The investment broker who gets you to your golden years may not be the right one to get you through them. Let’s say you get a call from your financial salesperson who is concerned that markets are significantly overvalued and they have decided to move half of your portfolio to a cash position. They may be giving the same blanket advice to all of their clients approaching the end of their working years as well as those who are already taking an income from their nest egg. At first, your reaction might be, “OK, that might be a good move.” But, in fact, it might not be a such a good guess. If that’s the case, you might consider an income advisor.
Yes, even if you have a good relationship with your financial salesperson perhaps especially if you do, now is the time to consider: Is this person helping me to prepare for later in life really the best person to get you through that period? The answer often quite frankly, is no.
For the past 30 years, the majority of financial salespersons have been doing primarily one thing: helping millions of baby boomers build a nest egg. That’s good. We’ve needed that help.
Problem is, the distribution phase, the time when you withdraw funds, makes the accumulation part look like child’s play. When you’re working, your paycheck allows you to ride out periodic declines in your investments. But once you stop working, you can’t afford a portfolio or an advisor that asks you to ride out the corrections and bear markets.
Take our starting example of a nest egg with half of its holdings in cash. If you’re stopped working and were pulling a steady 4 percent from your nest egg each year (traditionally considered a safe withdrawal rate), and if the return on the cash portion of your portfolio is zero, you end up losing 4 percent on that chunk of nest egg.
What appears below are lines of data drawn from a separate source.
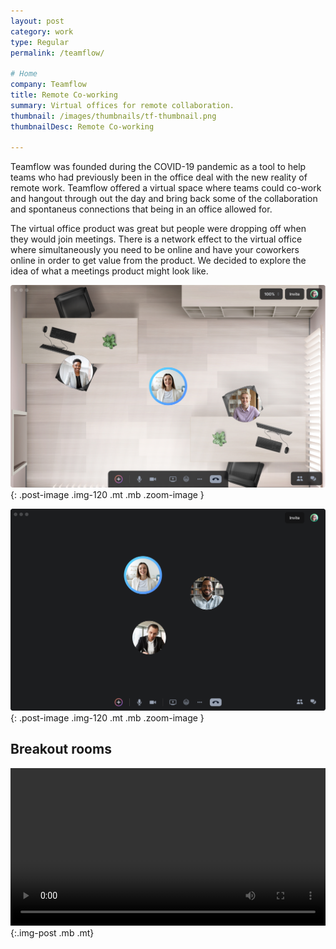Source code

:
 ```yaml
---
layout: post
category: work
type: Regular
permalink: /teamflow/

# Home
company: Teamflow
title: Remote Co-working
summary: Virtual offices for remote collaboration.
thumbnail: /images/thumbnails/tf-thumbnail.png
thumbnailDesc: Remote Co-working

---
```


Teamflow was founded during the COVID-19 pandemic as a tool to help teams who had previously been in the office deal with the new reality of remote work. Teamflow offered a virtual space where teams could co-work and hangout through out the day and bring back some of the collaboration and spontaneus connections that being in an office allowed for. 

The virtual office product was great but people were dropping off when they would join meetings. There is a network effect to the virtual office where simultaneously you need to be online and have your coworkers online in order to get value from the product. We decided to explore the idea of what a meetings product might look like.

![An example of a retrospective](../assets/img/teamflow/virtual-office.png){: .post-image .img-120 .mt .mb .zoom-image }


![An example of a retrospective](../assets/img/teamflow/meeting.png){: .post-image .img-120 .mt .mb .zoom-image }

## Breakout rooms

<video autoplay loop width="100%">
  <source src="../assets/img/teamflow/breakout-rooms.mp4" type="video/mp4">
  <source src="../assets/img/teamflow/breakout-rooms.webm" type="video/webm">
  <p>Your browser doesn't support HTML5 video. Here is
     a <a href="../assets/img/teamflow/breakout-rooms.mp4">link to the video</a> instead.</p>
</video>{:.img-post .mb .mt}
But if your financial salesperson invests that same money a fixed instrument and can get close to a 4 percent return you aren’t eating into your principal. It’s the difference between a total return manager and an income advisor.
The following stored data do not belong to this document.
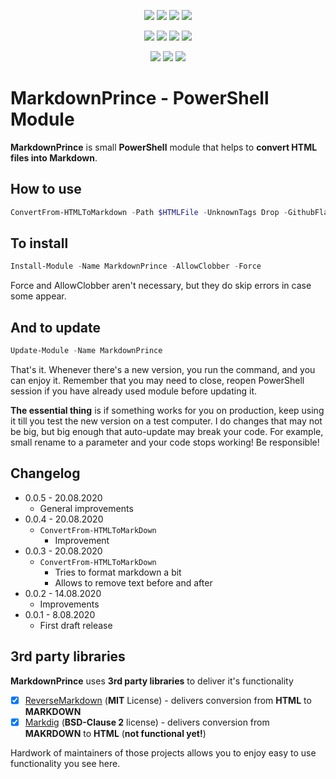﻿<p align="center">
  <a href="https://dev.azure.com/evotecpl/MarkdownPrince/_build/latest?definitionId=3"><img src="https://dev.azure.com/evotecpl/MarkdownPrince/_apis/build/status/EvotecIT.MarkdownPrince"></a>
  <a href="https://www.powershellgallery.com/packages/MarkdownPrince"><img src="https://img.shields.io/powershellgallery/v/MarkdownPrince.svg"></a>
  <a href="https://www.powershellgallery.com/packages/MarkdownPrince"><img src="https://img.shields.io/powershellgallery/vpre/MarkdownPrince.svg?label=powershell%20gallery%20preview&colorB=yellow"></a>
  <a href="https://github.com/EvotecIT/MarkdownPrince"><img src="https://img.shields.io/github/license/EvotecIT/MarkdownPrince.svg"></a>
</p>

<p align="center">
  <a href="https://www.powershellgallery.com/packages/MarkdownPrince"><img src="https://img.shields.io/powershellgallery/p/MarkdownPrince.svg"></a>
  <a href="https://github.com/EvotecIT/MarkdownPrince"><img src="https://img.shields.io/github/languages/top/evotecit/MarkdownPrince.svg"></a>
  <a href="https://github.com/EvotecIT/MarkdownPrince"><img src="https://img.shields.io/github/languages/code-size/evotecit/MarkdownPrince.svg"></a>
  <a href="https://www.powershellgallery.com/packages/MarkdownPrince"><img src="https://img.shields.io/powershellgallery/dt/MarkdownPrince.svg"></a>
</p>

<p align="center">
  <a href="https://twitter.com/PrzemyslawKlys"><img src="https://img.shields.io/twitter/follow/PrzemyslawKlys.svg?label=Twitter%20%40PrzemyslawKlys&style=social"></a>
  <a href="https://evotec.xyz/hub"><img src="https://img.shields.io/badge/Blog-evotec.xyz-2A6496.svg"></a>
  <a href="https://www.linkedin.com/in/pklys"><img src="https://img.shields.io/badge/LinkedIn-pklys-0077B5.svg?logo=LinkedIn"></a>
</p>

# MarkdownPrince - PowerShell Module

**MarkdownPrince** is small **PowerShell** module that helps to **convert HTML files into Markdown**.

## How to use

```powershell
ConvertFrom-HTMLToMarkdown -Path $HTMLFile -UnknownTags Drop -GithubFlavored -DestinationPath $DestinationPath
```

## To install

```powershell
Install-Module -Name MarkdownPrince -AllowClobber -Force
```

Force and AllowClobber aren't necessary, but they do skip errors in case some appear.

## And to update

```powershell
Update-Module -Name MarkdownPrince
```

That's it. Whenever there's a new version, you run the command, and you can enjoy it. Remember that you may need to close, reopen PowerShell session if you have already used module before updating it.

**The essential thing** is if something works for you on production, keep using it till you test the new version on a test computer. I do changes that may not be big, but big enough that auto-update may break your code. For example, small rename to a parameter and your code stops working! Be responsible!

## Changelog

- 0.0.5 - 20.08.2020
  - General improvements
- 0.0.4 - 20.08.2020
  - `ConvertFrom-HTMLToMarkDown`
    - Improvement
- 0.0.3 - 20.08.2020
  - `ConvertFrom-HTMLToMarkDown`
    - Tries to format markdown a bit
    - Allows to remove text before and after
- 0.0.2 - 14.08.2020
  - Improvements
- 0.0.1 - 8.08.2020
  - First draft release

## 3rd party libraries

**MarkdownPrince** uses **3rd party libraries** to deliver it's functionality

- [x] [ReverseMarkdown](https://github.com/mysticmind/reversemarkdown-net) (**MIT** License) - delivers conversion from **HTML** to **MARKDOWN**
- [x] [Markdig](https://github.com/lunet-io/markdig) (**BSD-Clause 2** license) - delivers conversion from **MAKRDOWN** to **HTML** (**not functional yet!**)

Hardwork of maintainers of those projects allows you to enjoy easy to use functionality you see here.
The former, which best describes the bulk of financial salespersons today, puts your money in the markets, diversifies, shifts it around a little if they think they can get a better return, and waits. That "buy and hold" strategy works well if you have a long time horizon and don’t need the money. However, for the next 20 to 30 years, in the distribution phase, still growing your portfolio regardless of market conditions, reducing taxes, and producing an income...? Now, that's a tall order if not an impossible task considering the operating expenses, administrative fees, and commissions being withdrawn from your nest egg regardless of the rate of return.
Are there enough advisors with this type of income planning expertise? An obese possibility, most investors, no matter what stage of life they’re in, get the same old dead "buy and hold" financial strategies. We aren’t recommending you dump your advisor tomorrow, but if you are approaching the end of your working years you should be asking some serious questions like how can we create income when I stop working?
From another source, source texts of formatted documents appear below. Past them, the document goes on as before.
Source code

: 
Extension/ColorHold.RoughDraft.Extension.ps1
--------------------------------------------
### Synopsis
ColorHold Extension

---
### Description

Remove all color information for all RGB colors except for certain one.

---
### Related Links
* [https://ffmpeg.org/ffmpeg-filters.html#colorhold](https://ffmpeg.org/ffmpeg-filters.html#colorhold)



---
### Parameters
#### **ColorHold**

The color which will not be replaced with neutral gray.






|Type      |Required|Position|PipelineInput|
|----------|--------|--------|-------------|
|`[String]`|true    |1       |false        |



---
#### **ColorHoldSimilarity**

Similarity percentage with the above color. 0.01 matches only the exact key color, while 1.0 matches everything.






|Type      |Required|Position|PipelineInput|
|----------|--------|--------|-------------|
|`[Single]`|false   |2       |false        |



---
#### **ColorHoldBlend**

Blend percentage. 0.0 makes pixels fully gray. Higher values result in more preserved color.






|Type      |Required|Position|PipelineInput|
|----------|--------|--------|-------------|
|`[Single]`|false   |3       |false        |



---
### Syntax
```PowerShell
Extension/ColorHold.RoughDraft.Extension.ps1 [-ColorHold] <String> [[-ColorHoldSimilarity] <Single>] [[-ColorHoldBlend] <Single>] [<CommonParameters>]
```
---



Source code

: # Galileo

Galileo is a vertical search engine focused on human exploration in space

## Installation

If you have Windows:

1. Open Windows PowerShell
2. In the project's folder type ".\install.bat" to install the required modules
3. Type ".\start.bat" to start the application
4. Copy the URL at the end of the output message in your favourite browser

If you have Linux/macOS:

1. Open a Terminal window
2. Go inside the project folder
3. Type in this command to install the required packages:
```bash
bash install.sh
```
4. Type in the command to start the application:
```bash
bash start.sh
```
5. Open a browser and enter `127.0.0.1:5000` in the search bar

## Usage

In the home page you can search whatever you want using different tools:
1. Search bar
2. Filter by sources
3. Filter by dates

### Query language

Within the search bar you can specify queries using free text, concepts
What you don’t want to from your financial salesperson is simply attaching an automatic four percent distribution strategy to your nest egg, adjusted annually for inflation. If you’re unlucky enough to stop working into a lengthy bear market, your nest egg could expire long before you do.
Experts recommend getting your financial salesperson to articulate their strategy for sheltering your money in worst case scenarios. Here is what you want to say to your advisor about potential sources of income for when the next economic calamity hits, when it does. What does my portfolio look like if markets fall 50 percent? How would I get distributions? What guaranteed streams of revenue are built in? These answers are not something to learn after the fact.
Have you put my portfolio through a stress test? As part of a recent study, two mutual funds were compared, each with a starting investment of $100,000. The two funds, over the course of a decade, had identical annualized returns of 5 percent, but when he applied a real world test to each withdrawing $5,000 at the end of each year the two funds they had very different ending balances: approximately $68,000 and $101,000, respectively. The former, as it turns out, had steep losses early in the 10 year period. The lesson?.. A nest egg can look quite good on paper, but when you subject it to stress (withdrawals, different levels of inflation, taxes), that’s when you see just how durable a portfolio really is.
Of course, whether you realize it or not, you’ve almost surely been down this road before. When you were young, a family pediatrician or, say, a high school coach provided the help you needed when it came to your health or developing your athletic skills. But once you moved beyond those years, you needed doctors and mentors with different, and sometimes more sophisticated, abilities. This same kind of thinking applies to your income when you stop working.